Work instructions
Take each line of the records below that contains the string "تاريخ" and copy it.

Extracted data section start

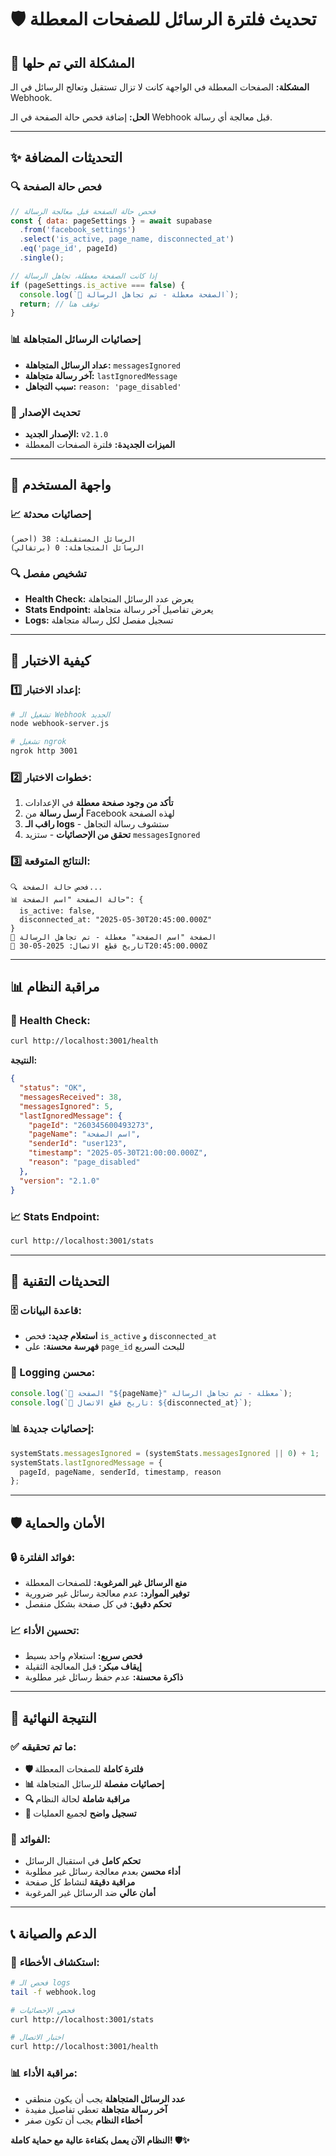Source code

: # 🛡️ تحديث فلترة الرسائل للصفحات المعطلة

## 🎯 **المشكلة التي تم حلها**

**المشكلة:** الصفحات المعطلة في الواجهة كانت لا تزال تستقبل وتعالج الرسائل في الـ Webhook.

**الحل:** إضافة فحص حالة الصفحة في الـ Webhook قبل معالجة أي رسالة.

---

## ✨ **التحديثات المضافة**

### **🔍 فحص حالة الصفحة**
```javascript
// فحص حالة الصفحة قبل معالجة الرسالة
const { data: pageSettings } = await supabase
  .from('facebook_settings')
  .select('is_active, page_name, disconnected_at')
  .eq('page_id', pageId)
  .single();

// إذا كانت الصفحة معطلة، تجاهل الرسالة
if (pageSettings.is_active === false) {
  console.log(`🚫 الصفحة معطلة - تم تجاهل الرسالة`);
  return; // توقف هنا
}
```

### **📊 إحصائيات الرسائل المتجاهلة**
- **عداد الرسائل المتجاهلة:** `messagesIgnored`
- **آخر رسالة متجاهلة:** `lastIgnoredMessage`
- **سبب التجاهل:** `reason: 'page_disabled'`

### **🔄 تحديث الإصدار**
- **الإصدار الجديد:** `v2.1.0`
- **الميزات الجديدة:** فلترة الصفحات المعطلة

---

## 🎨 **واجهة المستخدم**

### **📈 إحصائيات محدثة**
```
الرسائل المستقبلة: 38 (أخضر)
الرسائل المتجاهلة: 0 (برتقالي)
```

### **🔍 تشخيص مفصل**
- **Health Check:** يعرض عدد الرسائل المتجاهلة
- **Stats Endpoint:** يعرض تفاصيل آخر رسالة متجاهلة
- **Logs:** تسجيل مفصل لكل رسالة متجاهلة

---

## 🧪 **كيفية الاختبار**

### **1️⃣ إعداد الاختبار:**
```bash
# تشغيل الـ Webhook الجديد
node webhook-server.js

# تشغيل ngrok
ngrok http 3001
```

### **2️⃣ خطوات الاختبار:**
1. **تأكد من وجود صفحة معطلة** في الإعدادات
2. **أرسل رسالة** من Facebook لهذه الصفحة
3. **راقب الـ logs** - ستشوف رسالة التجاهل
4. **تحقق من الإحصائيات** - ستزيد `messagesIgnored`

### **3️⃣ النتائج المتوقعة:**
```
🔍 فحص حالة الصفحة...
📊 حالة الصفحة "اسم الصفحة": {
  is_active: false,
  disconnected_at: "2025-05-30T20:45:00.000Z"
}
🚫 الصفحة "اسم الصفحة" معطلة - تم تجاهل الرسالة
📅 تاريخ قطع الاتصال: 2025-05-30T20:45:00.000Z
```

---

## 📊 **مراقبة النظام**

### **🏥 Health Check:**
```bash
curl http://localhost:3001/health
```

**النتيجة:**
```json
{
  "status": "OK",
  "messagesReceived": 38,
  "messagesIgnored": 5,
  "lastIgnoredMessage": {
    "pageId": "260345600493273",
    "pageName": "اسم الصفحة",
    "senderId": "user123",
    "timestamp": "2025-05-30T21:00:00.000Z",
    "reason": "page_disabled"
  },
  "version": "2.1.0"
}
```

### **📈 Stats Endpoint:**
```bash
curl http://localhost:3001/stats
```

---

## 🔧 **التحديثات التقنية**

### **🗄️ قاعدة البيانات:**
- **استعلام جديد:** فحص `is_active` و `disconnected_at`
- **فهرسة محسنة:** على `page_id` للبحث السريع

### **📝 Logging محسن:**
```javascript
console.log(`🚫 الصفحة "${pageName}" معطلة - تم تجاهل الرسالة`);
console.log(`📅 تاريخ قطع الاتصال: ${disconnected_at}`);
```

### **📊 إحصائيات جديدة:**
```javascript
systemStats.messagesIgnored = (systemStats.messagesIgnored || 0) + 1;
systemStats.lastIgnoredMessage = {
  pageId, pageName, senderId, timestamp, reason
};
```

---

## 🛡️ **الأمان والحماية**

### **🔒 فوائد الفلترة:**
- **منع الرسائل غير المرغوبة:** للصفحات المعطلة
- **توفير الموارد:** عدم معالجة رسائل غير ضرورية
- **تحكم دقيق:** في كل صفحة بشكل منفصل

### **📈 تحسين الأداء:**
- **فحص سريع:** استعلام واحد بسيط
- **إيقاف مبكر:** قبل المعالجة الثقيلة
- **ذاكرة محسنة:** عدم حفظ رسائل غير مطلوبة

---

## 🎯 **النتيجة النهائية**

### **✅ ما تم تحقيقه:**
- **🛡️ فلترة كاملة** للصفحات المعطلة
- **📊 إحصائيات مفصلة** للرسائل المتجاهلة
- **🔍 مراقبة شاملة** لحالة النظام
- **📝 تسجيل واضح** لجميع العمليات

### **🚀 الفوائد:**
- **تحكم كامل** في استقبال الرسائل
- **أداء محسن** بعدم معالجة رسائل غير مطلوبة
- **مراقبة دقيقة** لنشاط كل صفحة
- **أمان عالي** ضد الرسائل غير المرغوبة

---

## 📞 **الدعم والصيانة**

### **🔧 استكشاف الأخطاء:**
```bash
# فحص الـ logs
tail -f webhook.log

# فحص الإحصائيات
curl http://localhost:3001/stats

# اختبار الاتصال
curl http://localhost:3001/health
```

### **📊 مراقبة الأداء:**
- **عدد الرسائل المتجاهلة** يجب أن يكون منطقي
- **آخر رسالة متجاهلة** تعطي تفاصيل مفيدة
- **أخطاء النظام** يجب أن تكون صفر

**النظام الآن يعمل بكفاءة عالية مع حماية كاملة! 🛡️✨**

Extracted data section end

Answer to this problem
📅 تاريخ قطع الاتصال: 2025-05-30T20:45:00.000Z
console.log(`📅 تاريخ قطع الاتصال: ${disconnected_at}`);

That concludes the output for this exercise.